Exercise 1. Let $A$ have $k$ different eigenvalues $\lambda _{1},...,\lambda_{k}.$ Then $C^{n}$ can be represented as a direct sum of $k$ invariant subspaces

(2) $C^{n}=N_{\lambda _{1}}^{(p_{1})} \dotplus ... \dotplus N_{\lambda_{k}}^{(p_{k})}.$

The subspace $N_{\lambda _{i}}^{(p_{i})}$ consists of only root vectors belonging to the eigenvalue $\lambda _{i}.$

Proof. By Exercise 2 we have $C^{n}=N_{\lambda _{1}}^{(p_{1})}\dotplus L_{1}$ where the subspace $L_{1}$ has two properties: it is invariant with respect to $A$ and the restriction of $A$ to $L_{1}$ does not have $\lambda _{1}$ as an eigenvalue. $N_{\lambda _{1}}^{(p_{1})}$ consists of root vectors belonging to $\lambda _{1}.$ Applying Exercise 2 to $L_{1}$ we get $L_{1}=N_{\lambda _{2}}^{(p_{2})}\dotplus L_{2}$ where $N_{\lambda_{2}}^{(p_{2})},L_{2}$ have similar properties. Applying Exercise 2 $k$
times we finish the proof.

Note that the restriction of $A$ onto $N_{\lambda _{i}}^{(p_{i})}$ may not be described by a single Jordan cell. A matrix may have more than one Jordan cell with the same eigenvalue. To make this point clearer, note that the matrices

$\left(\begin{array}{cccc}\lambda & 1 & 0 & 0 \\ 0 & \lambda & 0 & 0 \\0 & 0 & \lambda & 1 \\0 & 0 & 0 & \lambda\end{array} \right)$   and   $\left(\begin{array}{cccc}\lambda & 1 & 0 & 0 \\ 0 & \lambda & 1 & 0 \\0 & 0 & \lambda & 1 \\0 & 0 & 0 & \lambda\end{array}\right)$

are not the same (the first matrix has two Jordan cells on the main diagonal and the second one is itself a Jordan cell). It will take some effort to get from (2) to (1).

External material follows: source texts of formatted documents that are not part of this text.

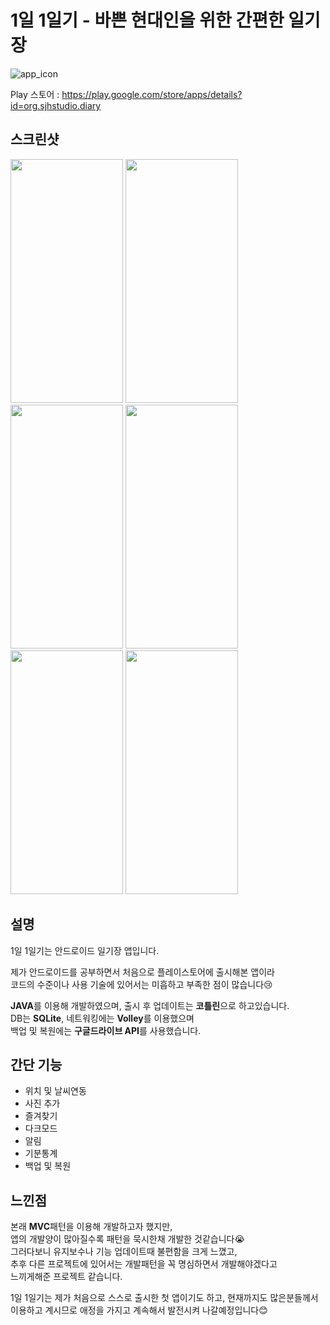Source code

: # 1일 1일기 - 바쁜 현대인을 위한 간편한 일기장
![app_icon](https://user-images.githubusercontent.com/79048895/159389254-d84a5c96-8edc-4aec-bc12-53d5e0dba38b.png)

Play 스토어 : https://play.google.com/store/apps/details?id=org.sjhstudio.diary  

## 스크린샷
<img src="https://user-images.githubusercontent.com/79048895/159394393-4694e72c-0a69-4fd0-b2b6-d6a5ff66a018.jpeg" width="180" height="390" /> <img src="https://user-images.githubusercontent.com/79048895/159394546-f24af17c-96d5-431e-b506-dfbca5ef0121.jpeg" width="180" height="390" /> <img src="https://user-images.githubusercontent.com/79048895/159394553-7f532a79-2eee-48e8-a97b-7bce5d0ff51f.jpeg" width="180" height="390" /> <img src="https://user-images.githubusercontent.com/79048895/159394564-6a247d3f-cd7f-4a58-8133-6d7b073b101e.jpeg" width="180" height="390" /> <img src="https://user-images.githubusercontent.com/79048895/159394569-700a7d9e-26db-43ed-9aab-add85289cf78.jpeg" width="180" height="390" /> <img src="https://user-images.githubusercontent.com/79048895/159394576-91284790-a57d-4047-8086-631c0a4dc1a5.jpeg" width="180" height="390" />

## 설명
1일 1일기는 안드로이드 일기장 앱입니다.  

제가 안드로이드를 공부하면서 처음으로 플레이스토어에 출시해본 앱이라  
코드의 수준이나 사용 기술에 있어서는 미흡하고 부족한 점이 많습니다😢  

**JAVA**를 이용해 개발하였으며, 출시 후 업데이트는 **코틀린**으로 하고있습니다.  
DB는 **SQLite**, 네트워킹에는 **Volley**를 이용했으며  
백업 및 복원에는 **구글드라이브 API**를 사용했습니다.
  
  
## 간단 기능
- 위치 및 날씨연동
- 사진 추가
- 즐겨찾기
- 다크모드
- 알림
- 기분통계
- 백업 및 복원
  
  
## 느낀점
본래 **MVC**패턴을 이용해 개발하고자 했지만,  
앱의 개발양이 많아질수록 패턴을 묵시한채 개발한 것같습니다😭  
그러다보니 유지보수나 기능 업데이트때 불편함을 크게 느꼈고,  
추후 다른 프로젝트에 있어서는 개발패턴을 꼭 명심하면서 개발해야겠다고  
느끼게해준 프로젝트 같습니다.

1일 1일기는 제가 처음으로 스스로 출시한 첫 앱이기도 하고, 현재까지도 많은분들께서    
이용하고 계시므로 애정을 가지고 계속해서 발전시켜 나갈예정입니다😊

Exercise 4. Show that for the matrix from Exercise 3 $\det (A-\lambda _{1}I)=\left(\lambda -\lambda _{1}\right) ^p$ ($\lambda _{1}$ - any number).

Exercise 5. In addition to Exercise 4, show that in $N_{\lambda }^{(p)}$ the matrix $A$ has only one eigenvector, up to a scaling factor. Hint: use the Jordan cell.